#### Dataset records
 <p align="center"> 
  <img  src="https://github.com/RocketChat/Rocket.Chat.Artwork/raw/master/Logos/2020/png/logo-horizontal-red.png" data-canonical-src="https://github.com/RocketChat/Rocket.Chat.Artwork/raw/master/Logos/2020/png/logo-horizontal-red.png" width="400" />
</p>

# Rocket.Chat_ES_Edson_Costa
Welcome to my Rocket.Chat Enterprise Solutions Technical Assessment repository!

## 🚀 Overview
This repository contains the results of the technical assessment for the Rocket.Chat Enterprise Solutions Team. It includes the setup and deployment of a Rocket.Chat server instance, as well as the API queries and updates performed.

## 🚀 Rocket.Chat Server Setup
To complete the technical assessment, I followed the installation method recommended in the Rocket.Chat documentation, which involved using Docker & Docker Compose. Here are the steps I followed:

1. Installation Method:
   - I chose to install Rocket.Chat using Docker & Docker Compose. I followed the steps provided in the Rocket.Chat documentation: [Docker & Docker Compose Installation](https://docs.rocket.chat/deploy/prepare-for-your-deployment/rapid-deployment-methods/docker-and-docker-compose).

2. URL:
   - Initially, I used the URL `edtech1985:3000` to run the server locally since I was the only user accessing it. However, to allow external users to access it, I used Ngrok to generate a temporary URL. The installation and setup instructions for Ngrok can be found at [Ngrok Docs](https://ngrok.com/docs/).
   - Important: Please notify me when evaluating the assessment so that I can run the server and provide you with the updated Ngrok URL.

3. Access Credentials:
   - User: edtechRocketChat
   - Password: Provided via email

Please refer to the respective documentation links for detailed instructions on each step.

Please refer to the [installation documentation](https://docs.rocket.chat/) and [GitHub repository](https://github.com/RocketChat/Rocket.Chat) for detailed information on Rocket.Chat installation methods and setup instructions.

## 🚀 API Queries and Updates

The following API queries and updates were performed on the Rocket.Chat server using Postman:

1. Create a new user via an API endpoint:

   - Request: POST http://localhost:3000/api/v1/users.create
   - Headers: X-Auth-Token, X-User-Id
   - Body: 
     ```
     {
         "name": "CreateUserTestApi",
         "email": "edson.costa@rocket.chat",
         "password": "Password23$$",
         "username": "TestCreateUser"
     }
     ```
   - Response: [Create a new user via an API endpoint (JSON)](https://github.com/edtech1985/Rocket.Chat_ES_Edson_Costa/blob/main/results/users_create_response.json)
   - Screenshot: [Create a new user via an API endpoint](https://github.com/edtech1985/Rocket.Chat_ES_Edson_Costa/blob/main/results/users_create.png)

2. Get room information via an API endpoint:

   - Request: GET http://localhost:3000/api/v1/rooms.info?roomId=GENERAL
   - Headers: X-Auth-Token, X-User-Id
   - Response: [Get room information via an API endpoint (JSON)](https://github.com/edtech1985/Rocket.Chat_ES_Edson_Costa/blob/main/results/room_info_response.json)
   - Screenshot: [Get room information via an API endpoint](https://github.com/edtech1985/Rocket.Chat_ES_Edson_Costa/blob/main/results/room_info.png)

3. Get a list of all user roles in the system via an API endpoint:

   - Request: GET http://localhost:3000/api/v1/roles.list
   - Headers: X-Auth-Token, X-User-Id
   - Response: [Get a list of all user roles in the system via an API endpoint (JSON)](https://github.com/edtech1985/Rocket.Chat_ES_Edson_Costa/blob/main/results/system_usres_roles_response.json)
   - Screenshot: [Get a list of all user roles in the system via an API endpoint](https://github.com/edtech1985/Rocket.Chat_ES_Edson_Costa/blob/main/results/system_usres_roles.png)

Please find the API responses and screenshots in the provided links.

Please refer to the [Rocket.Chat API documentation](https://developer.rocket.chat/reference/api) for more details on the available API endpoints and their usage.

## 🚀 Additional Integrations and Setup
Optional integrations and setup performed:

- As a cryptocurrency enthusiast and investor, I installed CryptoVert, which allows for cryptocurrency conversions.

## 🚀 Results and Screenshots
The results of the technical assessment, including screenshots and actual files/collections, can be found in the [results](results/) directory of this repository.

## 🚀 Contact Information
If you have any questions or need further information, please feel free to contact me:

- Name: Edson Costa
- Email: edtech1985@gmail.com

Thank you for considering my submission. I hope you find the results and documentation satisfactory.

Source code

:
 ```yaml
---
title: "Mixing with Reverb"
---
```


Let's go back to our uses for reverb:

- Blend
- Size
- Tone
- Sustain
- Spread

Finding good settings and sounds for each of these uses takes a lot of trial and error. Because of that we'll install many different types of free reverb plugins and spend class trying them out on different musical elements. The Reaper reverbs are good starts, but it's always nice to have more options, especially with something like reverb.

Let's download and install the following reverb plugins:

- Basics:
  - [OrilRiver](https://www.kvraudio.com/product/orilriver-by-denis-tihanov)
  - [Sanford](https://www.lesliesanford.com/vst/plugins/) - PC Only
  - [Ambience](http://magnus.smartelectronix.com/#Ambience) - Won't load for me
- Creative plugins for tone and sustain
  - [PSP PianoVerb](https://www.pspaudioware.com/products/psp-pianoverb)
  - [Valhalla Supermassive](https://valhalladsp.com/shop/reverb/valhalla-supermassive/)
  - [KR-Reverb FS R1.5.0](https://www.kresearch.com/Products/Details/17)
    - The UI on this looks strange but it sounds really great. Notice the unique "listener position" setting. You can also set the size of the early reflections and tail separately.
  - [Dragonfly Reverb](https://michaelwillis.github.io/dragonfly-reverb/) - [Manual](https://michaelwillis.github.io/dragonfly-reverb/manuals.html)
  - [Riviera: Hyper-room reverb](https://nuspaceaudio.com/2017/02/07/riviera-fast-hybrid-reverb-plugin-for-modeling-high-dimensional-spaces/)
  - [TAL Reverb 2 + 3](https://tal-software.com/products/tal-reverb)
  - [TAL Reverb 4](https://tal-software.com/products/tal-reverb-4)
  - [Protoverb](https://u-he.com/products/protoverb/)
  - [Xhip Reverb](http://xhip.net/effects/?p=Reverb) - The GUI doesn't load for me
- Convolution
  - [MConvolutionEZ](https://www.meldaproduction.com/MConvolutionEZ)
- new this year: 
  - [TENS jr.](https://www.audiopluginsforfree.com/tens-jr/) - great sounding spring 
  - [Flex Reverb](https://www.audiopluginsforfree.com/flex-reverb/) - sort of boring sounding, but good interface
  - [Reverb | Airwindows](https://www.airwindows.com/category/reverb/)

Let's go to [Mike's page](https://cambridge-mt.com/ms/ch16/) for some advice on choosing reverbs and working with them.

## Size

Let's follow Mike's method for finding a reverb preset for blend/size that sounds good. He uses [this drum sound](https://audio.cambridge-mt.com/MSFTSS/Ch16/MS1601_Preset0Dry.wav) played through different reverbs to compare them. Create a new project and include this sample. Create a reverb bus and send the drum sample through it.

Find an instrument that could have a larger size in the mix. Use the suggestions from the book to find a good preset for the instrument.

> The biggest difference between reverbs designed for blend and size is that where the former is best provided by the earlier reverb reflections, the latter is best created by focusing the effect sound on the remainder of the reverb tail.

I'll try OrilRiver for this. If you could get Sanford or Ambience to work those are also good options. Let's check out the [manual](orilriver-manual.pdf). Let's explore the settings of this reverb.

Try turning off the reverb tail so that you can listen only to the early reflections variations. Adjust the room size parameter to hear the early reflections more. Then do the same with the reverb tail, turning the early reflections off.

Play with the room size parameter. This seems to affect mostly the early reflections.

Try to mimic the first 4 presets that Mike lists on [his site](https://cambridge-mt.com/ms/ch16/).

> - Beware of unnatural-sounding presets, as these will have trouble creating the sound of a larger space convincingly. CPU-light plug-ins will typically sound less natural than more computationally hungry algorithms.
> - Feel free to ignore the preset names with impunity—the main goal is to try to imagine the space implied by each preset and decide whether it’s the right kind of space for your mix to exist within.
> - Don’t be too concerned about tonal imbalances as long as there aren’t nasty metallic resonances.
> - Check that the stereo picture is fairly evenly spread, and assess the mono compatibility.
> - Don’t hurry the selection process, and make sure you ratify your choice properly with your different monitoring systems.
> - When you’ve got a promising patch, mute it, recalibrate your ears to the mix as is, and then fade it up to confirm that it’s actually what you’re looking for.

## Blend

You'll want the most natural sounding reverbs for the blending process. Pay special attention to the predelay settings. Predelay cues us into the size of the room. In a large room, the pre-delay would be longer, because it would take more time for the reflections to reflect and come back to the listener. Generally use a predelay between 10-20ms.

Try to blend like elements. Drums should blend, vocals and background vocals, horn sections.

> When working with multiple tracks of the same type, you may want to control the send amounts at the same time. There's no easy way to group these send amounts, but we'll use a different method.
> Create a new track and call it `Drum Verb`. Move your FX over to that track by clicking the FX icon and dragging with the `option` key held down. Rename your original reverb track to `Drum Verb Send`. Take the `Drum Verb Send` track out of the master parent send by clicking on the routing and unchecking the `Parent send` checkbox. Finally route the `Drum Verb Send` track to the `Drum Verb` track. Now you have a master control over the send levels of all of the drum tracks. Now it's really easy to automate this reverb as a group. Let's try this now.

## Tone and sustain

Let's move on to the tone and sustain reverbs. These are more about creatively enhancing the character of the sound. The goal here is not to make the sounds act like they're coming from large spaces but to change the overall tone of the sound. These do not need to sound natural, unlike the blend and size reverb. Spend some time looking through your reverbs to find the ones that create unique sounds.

#### Exercise instructions
Starting at the first line of the data above, retype each line exactly until you reach the line containing "- Initially, I", and include that line too.

#### Result for this exercise
 <p align="center"> 
  <img  src="https://github.com/RocketChat/Rocket.Chat.Artwork/raw/master/Logos/2020/png/logo-horizontal-red.png" data-canonical-src="https://github.com/RocketChat/Rocket.Chat.Artwork/raw/master/Logos/2020/png/logo-horizontal-red.png" width="400" />
</p>

# Rocket.Chat_ES_Edson_Costa
Welcome to my Rocket.Chat Enterprise Solutions Technical Assessment repository!

## 🚀 Overview
This repository contains the results of the technical assessment for the Rocket.Chat Enterprise Solutions Team. It includes the setup and deployment of a Rocket.Chat server instance, as well as the API queries and updates performed.

## 🚀 Rocket.Chat Server Setup
To complete the technical assessment, I followed the installation method recommended in the Rocket.Chat documentation, which involved using Docker & Docker Compose. Here are the steps I followed:

1. Installation Method:
   - I chose to install Rocket.Chat using Docker & Docker Compose. I followed the steps provided in the Rocket.Chat documentation: [Docker & Docker Compose Installation](https://docs.rocket.chat/deploy/prepare-for-your-deployment/rapid-deployment-methods/docker-and-docker-compose).

2. URL:
   - Initially, I used the URL `edtech1985:3000` to run the server locally since I was the only user accessing it. However, to allow external users to access it, I used Ngrok to generate a temporary URL. The installation and setup instructions for Ngrok can be found at [Ngrok Docs](https://ngrok.com/docs/).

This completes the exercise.